From the listing below, extract each entry exactly as written, minus the images.

(Information shown Opens)

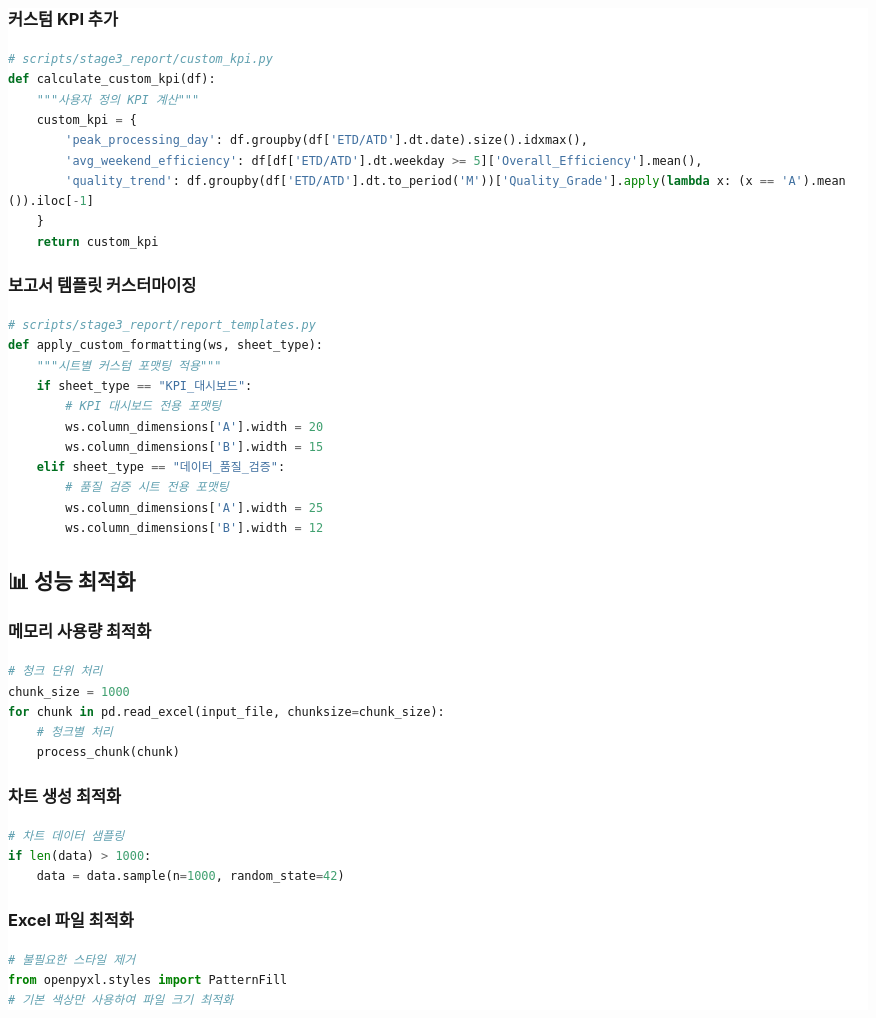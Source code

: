 ### 커스텀 KPI 추가
```python
# scripts/stage3_report/custom_kpi.py
def calculate_custom_kpi(df):
    """사용자 정의 KPI 계산"""
    custom_kpi = {
        'peak_processing_day': df.groupby(df['ETD/ATD'].dt.date).size().idxmax(),
        'avg_weekend_efficiency': df[df['ETD/ATD'].dt.weekday >= 5]['Overall_Efficiency'].mean(),
        'quality_trend': df.groupby(df['ETD/ATD'].dt.to_period('M'))['Quality_Grade'].apply(lambda x: (x == 'A').mean()).iloc[-1]
    }
    return custom_kpi
```

### 보고서 템플릿 커스터마이징
```python
# scripts/stage3_report/report_templates.py
def apply_custom_formatting(ws, sheet_type):
    """시트별 커스텀 포맷팅 적용"""
    if sheet_type == "KPI_대시보드":
        # KPI 대시보드 전용 포맷팅
        ws.column_dimensions['A'].width = 20
        ws.column_dimensions['B'].width = 15
    elif sheet_type == "데이터_품질_검증":
        # 품질 검증 시트 전용 포맷팅
        ws.column_dimensions['A'].width = 25
        ws.column_dimensions['B'].width = 12
```

## 📊 성능 최적화

### 메모리 사용량 최적화
```python
# 청크 단위 처리
chunk_size = 1000
for chunk in pd.read_excel(input_file, chunksize=chunk_size):
    # 청크별 처리
    process_chunk(chunk)
```

### 차트 생성 최적화
```python
# 차트 데이터 샘플링
if len(data) > 1000:
    data = data.sample(n=1000, random_state=42)
```

### Excel 파일 최적화
```python
# 불필요한 스타일 제거
from openpyxl.styles import PatternFill
# 기본 색상만 사용하여 파일 크기 최적화
```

(Information shown Closes)

- Reply -
Source code

: ### 커스텀 KPI 추가
```python
# scripts/stage3_report/custom_kpi.py
def calculate_custom_kpi(df):
    """사용자 정의 KPI 계산"""
    custom_kpi = {
        'peak_processing_day': df.groupby(df['ETD/ATD'].dt.date).size().idxmax(),
        'avg_weekend_efficiency': df[df['ETD/ATD'].dt.weekday >= 5]['Overall_Efficiency'].mean(),
        'quality_trend': df.groupby(df['ETD/ATD'].dt.to_period('M'))['Quality_Grade'].apply(lambda x: (x == 'A').mean()).iloc[-1]
    }
    return custom_kpi
```

### 보고서 템플릿 커스터마이징
```python
# scripts/stage3_report/report_templates.py
def apply_custom_formatting(ws, sheet_type):
    """시트별 커스텀 포맷팅 적용"""
    if sheet_type == "KPI_대시보드":
        # KPI 대시보드 전용 포맷팅
        ws.column_dimensions['A'].width = 20
        ws.column_dimensions['B'].width = 15
    elif sheet_type == "데이터_품질_검증":
        # 품질 검증 시트 전용 포맷팅
        ws.column_dimensions['A'].width = 25
        ws.column_dimensions['B'].width = 12
```

## 📊 성능 최적화

### 메모리 사용량 최적화
```python
# 청크 단위 처리
chunk_size = 1000
for chunk in pd.read_excel(input_file, chunksize=chunk_size):
    # 청크별 처리
    process_chunk(chunk)
```

### 차트 생성 최적화
```python
# 차트 데이터 샘플링
if len(data) > 1000:
    data = data.sample(n=1000, random_state=42)
```

### Excel 파일 최적화
```python
# 불필요한 스타일 제거
from openpyxl.styles import PatternFill
# 기본 색상만 사용하여 파일 크기 최적화
```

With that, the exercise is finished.